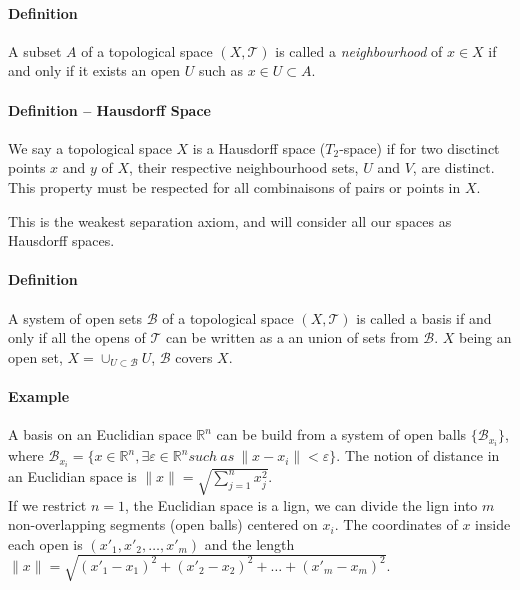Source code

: \documentclass[final, paper=letter,5p,times,twocolumn]{elsarticle}
\theoremstyle{definition}
\begin{document}
\paragraph{Definition}{A subset $A$ of a topological space $(X,\mathcal{T})$ is called a {\it neighbourhood} of $x \in X$ if and only if it exists an open $U$ such as $x \in U \subset A$. \\
}

\paragraph{Definition -- Hausdorff Space}{We say a topological space $X$ is a Hausdorff space ($T_{2}$-space) if for two disctinct points $x$ and $y$ of $X$, their respective neighbourhood sets, $U$ and $V$, are distinct. This property must be respected for all combinaisons of pairs or points in $X$.\\
}

This is the weakest separation axiom, and will consider all our spaces as Hausdorff spaces.

\paragraph{Definition}{A system of open sets $\mathcal{B}$ of a topological space $(X,\mathcal{T})$ is called a basis if and only if all the opens of $\mathcal{T}$ can be written as a an union of sets from $\mathcal{B}$. $X$ being an open set, $X = \cup_{U \subset \mathcal{B}}U$, $\mathcal{B}$ covers $X$.}

\paragraph{Example}{A basis on an Euclidian space $\mathbb{R}^{n}$ can be build from a system of open balls $\{\mathcal{B}_{x_{i}}\}$, where $\mathcal{B}_{x_{i}} = \{x \in \mathbb{R}^{n}, \exists \varepsilon \in \mathbb{R}^{n} such~as~ \|x-x_{i}\| < \varepsilon \}$. The notion of distance in an Euclidian space is $\|x\| = \sqrt{\sum_{j=1}^{n} x_{j}^{2}}$.\\

  If we restrict $n=1$, the Euclidian space is a lign, we can divide the lign into $m$ non-overlapping segments (open balls) centered on $x_{i}$. The coordinates of $x$ inside each open is $(x'_{1}, x'_{2}, \dots,x'_{m})$ and the length $\|x\| = \sqrt{(x'_{1}-x_{1})^{2} + (x'_{2}-x_{2})^{2} + \dots + (x'_{m}-x_{m})^{2}}$.\\
}
\end{document}
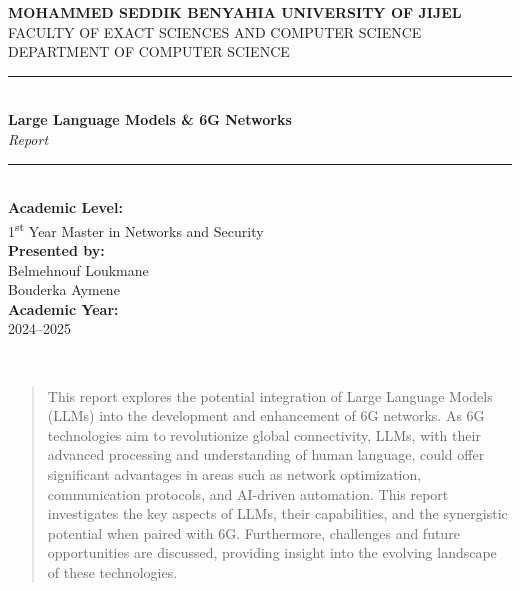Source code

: \documentclass[12pt]{article}
\begin{document}
\thispagestyle{empty}
\begin{center}
    \textbf{\LARGE MOHAMMED SEDDIK BENYAHIA UNIVERSITY OF JIJEL}\\[0.5em]
    \Large FACULTY OF EXACT SCIENCES AND COMPUTER SCIENCE\\[0.5em]
    \Large DEPARTMENT OF COMPUTER SCIENCE\\[2em]

    \rule{\linewidth}{0.5mm}\\[1em]
    {\Huge \textbf{Large Language Models \& 6G Networks}}\\[0.5em]
    {\Large \textit{Report}}\\[0.8em]
    \rule{\linewidth}{0.5mm}\\[3em]

    \Large \textbf{Academic Level:}\\
    1\textsuperscript{st} Year Master in Networks and Security\\[3em]

    \Large \textbf{Presented by:}\\[0.5em]
    Belmehnouf Loukmane\\
    Bouderka Aymene\\[3em]

    \Large \textbf{Academic Year:}\\
    2024–2025
\end{center}

\newpage
\thispagestyle{empty}
~
\newpage

\newpage
\begin{abstract}
    This report explores the potential integration of Large Language Models (LLMs) into the development and enhancement of 6G networks. As 6G technologies aim to revolutionize global connectivity, LLMs, with their advanced processing and understanding of human language, could offer significant advantages in areas such as network optimization, communication protocols, and AI-driven automation. This report investigates the key aspects of LLMs, their capabilities, and the synergistic potential when paired with 6G. Furthermore, challenges and future opportunities are discussed, providing insight into the evolving landscape of these technologies.
\end{abstract}

\newpage
\tableofcontents
\newpage

\end{document}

■ ■ ■ ■

*Problem to work on:* Copy out each line of the data where the string "documentclass" appears.

*Finished task:*
: \documentclass[final, paper=letter,5p,times,twocolumn]{elsarticle}
: \documentclass[12pt]{article}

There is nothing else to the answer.